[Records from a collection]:
Content starts

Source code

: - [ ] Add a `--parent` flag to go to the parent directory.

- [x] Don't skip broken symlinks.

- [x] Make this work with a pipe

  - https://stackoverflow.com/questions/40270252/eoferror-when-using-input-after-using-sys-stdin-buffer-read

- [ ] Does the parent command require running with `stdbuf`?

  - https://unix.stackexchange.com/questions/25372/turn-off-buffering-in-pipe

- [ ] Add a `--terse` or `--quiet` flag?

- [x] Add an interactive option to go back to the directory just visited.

Content ends
Content starts

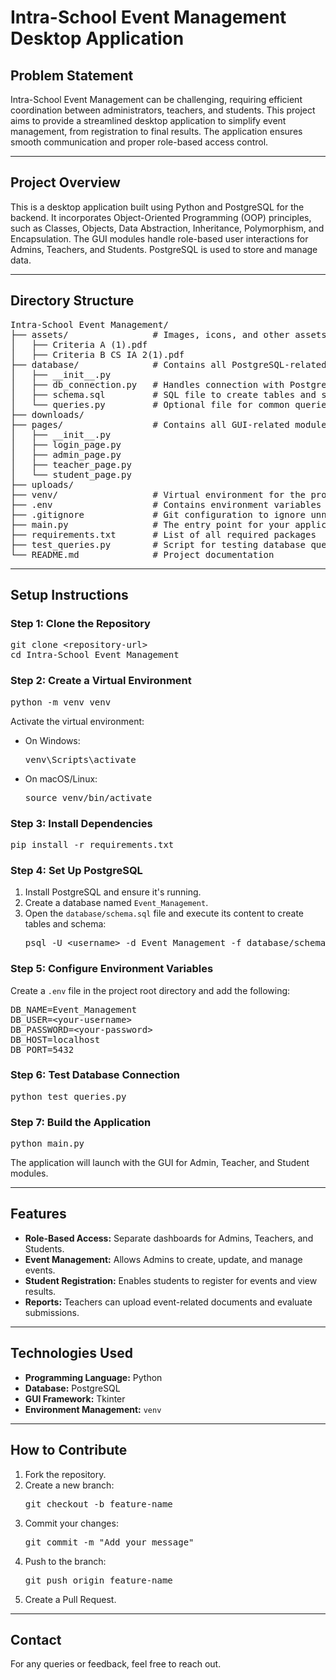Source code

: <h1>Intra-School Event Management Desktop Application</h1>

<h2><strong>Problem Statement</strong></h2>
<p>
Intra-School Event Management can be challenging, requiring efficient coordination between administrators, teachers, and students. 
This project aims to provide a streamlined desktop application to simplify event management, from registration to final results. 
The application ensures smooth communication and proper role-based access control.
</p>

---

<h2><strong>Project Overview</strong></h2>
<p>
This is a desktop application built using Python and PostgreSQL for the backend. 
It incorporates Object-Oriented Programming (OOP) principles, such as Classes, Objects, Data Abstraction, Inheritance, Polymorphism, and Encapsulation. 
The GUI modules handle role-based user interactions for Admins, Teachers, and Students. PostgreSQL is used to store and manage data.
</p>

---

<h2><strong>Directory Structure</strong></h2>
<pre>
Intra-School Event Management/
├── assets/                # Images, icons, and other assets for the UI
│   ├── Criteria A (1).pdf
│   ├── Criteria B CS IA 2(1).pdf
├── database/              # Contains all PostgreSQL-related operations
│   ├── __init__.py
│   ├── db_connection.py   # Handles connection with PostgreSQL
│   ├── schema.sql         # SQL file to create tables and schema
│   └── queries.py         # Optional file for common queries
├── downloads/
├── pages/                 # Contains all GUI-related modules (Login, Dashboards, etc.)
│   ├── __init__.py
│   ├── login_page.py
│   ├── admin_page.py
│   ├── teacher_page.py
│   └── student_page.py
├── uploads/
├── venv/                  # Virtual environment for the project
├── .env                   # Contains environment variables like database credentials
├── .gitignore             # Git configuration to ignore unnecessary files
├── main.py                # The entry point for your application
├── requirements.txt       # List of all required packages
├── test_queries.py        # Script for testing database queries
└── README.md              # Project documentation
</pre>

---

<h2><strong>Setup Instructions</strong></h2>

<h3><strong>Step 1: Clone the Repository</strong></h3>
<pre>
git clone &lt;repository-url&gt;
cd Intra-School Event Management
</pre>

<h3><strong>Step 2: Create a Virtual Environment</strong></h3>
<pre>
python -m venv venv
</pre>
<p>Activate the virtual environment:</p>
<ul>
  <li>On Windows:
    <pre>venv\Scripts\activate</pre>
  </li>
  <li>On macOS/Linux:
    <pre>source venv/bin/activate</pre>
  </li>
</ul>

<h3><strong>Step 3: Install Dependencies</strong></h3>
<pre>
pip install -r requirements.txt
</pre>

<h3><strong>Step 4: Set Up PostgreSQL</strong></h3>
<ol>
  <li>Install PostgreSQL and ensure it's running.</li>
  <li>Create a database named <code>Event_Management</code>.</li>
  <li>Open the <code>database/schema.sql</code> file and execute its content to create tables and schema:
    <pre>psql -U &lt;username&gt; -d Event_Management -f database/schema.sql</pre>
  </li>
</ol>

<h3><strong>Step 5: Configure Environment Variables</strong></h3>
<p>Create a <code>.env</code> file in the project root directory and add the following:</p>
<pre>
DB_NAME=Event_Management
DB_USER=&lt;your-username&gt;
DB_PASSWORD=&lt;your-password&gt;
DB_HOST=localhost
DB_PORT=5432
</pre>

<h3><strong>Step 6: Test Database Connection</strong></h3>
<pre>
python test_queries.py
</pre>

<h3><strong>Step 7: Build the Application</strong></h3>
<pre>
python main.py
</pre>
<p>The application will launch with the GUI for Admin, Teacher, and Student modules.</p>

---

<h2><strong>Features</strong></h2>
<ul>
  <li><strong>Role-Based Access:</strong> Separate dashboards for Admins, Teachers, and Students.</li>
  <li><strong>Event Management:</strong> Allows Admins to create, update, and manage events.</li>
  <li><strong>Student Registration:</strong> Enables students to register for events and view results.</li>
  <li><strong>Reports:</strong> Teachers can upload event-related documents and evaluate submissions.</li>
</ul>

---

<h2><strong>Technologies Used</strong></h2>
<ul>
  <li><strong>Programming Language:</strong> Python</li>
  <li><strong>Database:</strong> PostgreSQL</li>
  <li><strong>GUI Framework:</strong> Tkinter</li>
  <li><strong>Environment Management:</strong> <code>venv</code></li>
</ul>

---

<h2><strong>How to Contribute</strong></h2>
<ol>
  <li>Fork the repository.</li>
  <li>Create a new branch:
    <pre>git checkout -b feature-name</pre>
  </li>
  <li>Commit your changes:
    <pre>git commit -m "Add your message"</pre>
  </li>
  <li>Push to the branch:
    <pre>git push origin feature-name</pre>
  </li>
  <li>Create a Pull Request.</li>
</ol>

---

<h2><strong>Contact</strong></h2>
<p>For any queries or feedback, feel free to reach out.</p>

Content ends
Content starts

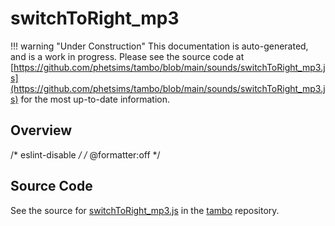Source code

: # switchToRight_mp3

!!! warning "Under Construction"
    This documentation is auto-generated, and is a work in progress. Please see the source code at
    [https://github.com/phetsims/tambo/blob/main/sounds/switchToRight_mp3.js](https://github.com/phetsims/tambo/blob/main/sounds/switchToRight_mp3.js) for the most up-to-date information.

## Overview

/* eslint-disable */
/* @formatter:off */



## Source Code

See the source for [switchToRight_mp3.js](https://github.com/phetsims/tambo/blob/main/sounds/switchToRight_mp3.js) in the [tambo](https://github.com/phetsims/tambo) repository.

Content ends

[ACTIVITY]: Where in the entries above does the word "tambo" appear? Copy each line that has it.

[RESPONSE]:
    [https://github.com/phetsims/tambo/blob/main/sounds/switchToRight_mp3.js](https://github.com/phetsims/tambo/blob/main/sounds/switchToRight_mp3.js) for the most up-to-date information.
See the source for [switchToRight_mp3.js](https://github.com/phetsims/tambo/blob/main/sounds/switchToRight_mp3.js) in the [tambo](https://github.com/phetsims/tambo) repository.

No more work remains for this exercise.